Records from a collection
[Start of section]
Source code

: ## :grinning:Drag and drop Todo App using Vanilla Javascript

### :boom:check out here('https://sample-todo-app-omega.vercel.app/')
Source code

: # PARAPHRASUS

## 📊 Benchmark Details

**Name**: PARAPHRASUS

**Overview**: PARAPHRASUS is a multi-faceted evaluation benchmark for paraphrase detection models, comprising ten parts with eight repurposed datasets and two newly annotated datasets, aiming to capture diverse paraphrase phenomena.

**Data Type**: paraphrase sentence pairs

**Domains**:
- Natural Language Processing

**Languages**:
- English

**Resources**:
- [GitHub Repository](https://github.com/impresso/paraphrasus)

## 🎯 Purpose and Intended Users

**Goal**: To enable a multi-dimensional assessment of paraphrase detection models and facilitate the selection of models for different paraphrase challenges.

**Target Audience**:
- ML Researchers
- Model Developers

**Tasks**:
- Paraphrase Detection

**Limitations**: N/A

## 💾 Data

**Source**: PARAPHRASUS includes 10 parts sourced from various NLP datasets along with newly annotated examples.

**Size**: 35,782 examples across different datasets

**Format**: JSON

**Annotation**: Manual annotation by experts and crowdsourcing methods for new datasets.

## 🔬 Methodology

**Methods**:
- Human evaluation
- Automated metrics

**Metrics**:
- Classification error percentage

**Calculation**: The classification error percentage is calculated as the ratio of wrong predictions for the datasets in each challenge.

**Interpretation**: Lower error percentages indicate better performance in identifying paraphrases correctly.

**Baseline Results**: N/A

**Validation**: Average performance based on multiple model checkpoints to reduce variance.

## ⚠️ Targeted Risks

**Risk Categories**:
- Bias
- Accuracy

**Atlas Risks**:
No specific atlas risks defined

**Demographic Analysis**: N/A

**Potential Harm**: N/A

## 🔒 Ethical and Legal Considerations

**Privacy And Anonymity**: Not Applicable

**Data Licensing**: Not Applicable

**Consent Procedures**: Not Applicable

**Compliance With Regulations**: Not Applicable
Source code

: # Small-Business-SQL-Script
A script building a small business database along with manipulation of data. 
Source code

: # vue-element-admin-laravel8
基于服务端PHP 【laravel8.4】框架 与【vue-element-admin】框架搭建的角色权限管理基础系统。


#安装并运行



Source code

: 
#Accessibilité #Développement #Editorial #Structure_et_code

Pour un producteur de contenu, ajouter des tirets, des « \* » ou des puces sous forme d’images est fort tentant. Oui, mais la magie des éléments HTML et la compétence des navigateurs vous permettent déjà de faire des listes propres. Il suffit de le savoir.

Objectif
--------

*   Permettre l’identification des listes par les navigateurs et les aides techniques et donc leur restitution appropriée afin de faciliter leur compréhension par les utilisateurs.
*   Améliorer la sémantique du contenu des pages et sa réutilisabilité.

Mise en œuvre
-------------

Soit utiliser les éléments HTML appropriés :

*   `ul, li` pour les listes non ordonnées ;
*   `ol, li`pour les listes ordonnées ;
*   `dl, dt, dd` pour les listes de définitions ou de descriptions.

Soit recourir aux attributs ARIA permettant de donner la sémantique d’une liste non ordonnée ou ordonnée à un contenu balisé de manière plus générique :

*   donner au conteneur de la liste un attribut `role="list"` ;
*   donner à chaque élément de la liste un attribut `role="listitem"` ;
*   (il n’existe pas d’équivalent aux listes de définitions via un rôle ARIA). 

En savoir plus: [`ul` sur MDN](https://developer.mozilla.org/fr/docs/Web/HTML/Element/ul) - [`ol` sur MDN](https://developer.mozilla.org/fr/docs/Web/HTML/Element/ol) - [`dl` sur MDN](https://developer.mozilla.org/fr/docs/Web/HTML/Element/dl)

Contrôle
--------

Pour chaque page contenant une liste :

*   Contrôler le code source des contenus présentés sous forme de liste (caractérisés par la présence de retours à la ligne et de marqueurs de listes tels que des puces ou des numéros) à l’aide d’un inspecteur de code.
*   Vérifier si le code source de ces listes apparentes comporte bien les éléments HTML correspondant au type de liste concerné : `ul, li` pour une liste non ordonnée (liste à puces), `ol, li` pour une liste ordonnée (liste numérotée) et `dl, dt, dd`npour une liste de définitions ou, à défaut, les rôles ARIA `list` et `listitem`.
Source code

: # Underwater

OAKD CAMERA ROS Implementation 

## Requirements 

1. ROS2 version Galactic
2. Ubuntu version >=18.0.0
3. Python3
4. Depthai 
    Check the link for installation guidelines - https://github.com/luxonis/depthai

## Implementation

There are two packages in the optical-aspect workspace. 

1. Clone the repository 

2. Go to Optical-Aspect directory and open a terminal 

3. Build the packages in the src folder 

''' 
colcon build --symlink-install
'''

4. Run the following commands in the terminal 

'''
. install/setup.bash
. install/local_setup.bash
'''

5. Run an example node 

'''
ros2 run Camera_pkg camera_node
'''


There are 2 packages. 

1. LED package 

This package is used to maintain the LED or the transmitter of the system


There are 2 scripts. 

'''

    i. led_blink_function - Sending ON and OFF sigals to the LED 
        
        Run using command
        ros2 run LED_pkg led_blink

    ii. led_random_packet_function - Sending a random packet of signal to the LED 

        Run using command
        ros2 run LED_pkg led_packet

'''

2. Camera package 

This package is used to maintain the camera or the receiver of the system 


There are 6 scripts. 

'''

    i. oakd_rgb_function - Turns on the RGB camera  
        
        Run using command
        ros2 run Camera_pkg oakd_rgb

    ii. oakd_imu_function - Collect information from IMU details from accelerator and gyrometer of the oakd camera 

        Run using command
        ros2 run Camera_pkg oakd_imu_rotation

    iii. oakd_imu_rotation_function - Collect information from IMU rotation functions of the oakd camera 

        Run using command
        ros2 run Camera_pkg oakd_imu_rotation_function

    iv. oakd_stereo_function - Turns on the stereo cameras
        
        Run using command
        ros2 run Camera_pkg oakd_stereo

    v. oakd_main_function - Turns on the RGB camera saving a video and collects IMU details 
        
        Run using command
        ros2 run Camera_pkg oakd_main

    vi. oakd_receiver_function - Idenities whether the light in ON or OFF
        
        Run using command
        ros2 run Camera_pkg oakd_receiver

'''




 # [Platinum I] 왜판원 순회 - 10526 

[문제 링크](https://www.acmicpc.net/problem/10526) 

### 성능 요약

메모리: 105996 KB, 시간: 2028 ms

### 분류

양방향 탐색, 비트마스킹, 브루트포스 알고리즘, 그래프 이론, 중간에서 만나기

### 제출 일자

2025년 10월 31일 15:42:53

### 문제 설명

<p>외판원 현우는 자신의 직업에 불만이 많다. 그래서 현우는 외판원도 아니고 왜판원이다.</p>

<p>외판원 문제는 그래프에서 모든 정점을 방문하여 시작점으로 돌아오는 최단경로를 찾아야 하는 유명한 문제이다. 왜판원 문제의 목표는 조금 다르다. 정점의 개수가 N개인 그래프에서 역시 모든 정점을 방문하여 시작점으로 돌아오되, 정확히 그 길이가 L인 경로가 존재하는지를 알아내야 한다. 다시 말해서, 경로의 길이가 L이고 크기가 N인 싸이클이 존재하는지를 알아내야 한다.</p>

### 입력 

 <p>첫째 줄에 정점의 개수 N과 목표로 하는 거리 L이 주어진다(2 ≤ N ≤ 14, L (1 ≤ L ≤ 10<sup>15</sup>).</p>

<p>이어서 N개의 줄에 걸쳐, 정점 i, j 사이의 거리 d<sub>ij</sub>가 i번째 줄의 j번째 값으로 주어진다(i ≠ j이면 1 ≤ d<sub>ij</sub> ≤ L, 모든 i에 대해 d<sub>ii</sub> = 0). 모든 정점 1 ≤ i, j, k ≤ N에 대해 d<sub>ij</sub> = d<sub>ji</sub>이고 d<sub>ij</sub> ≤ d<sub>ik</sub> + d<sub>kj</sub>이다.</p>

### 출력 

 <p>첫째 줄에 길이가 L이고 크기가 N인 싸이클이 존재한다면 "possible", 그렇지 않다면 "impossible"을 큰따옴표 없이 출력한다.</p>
[End of section]
What you are asked to do – Above are the entries; copy out every line among them that contains the word "maintain".

Response –
This package is used to maintain the LED or the transmitter of the system
This package is used to maintain the camera or the receiver of the system 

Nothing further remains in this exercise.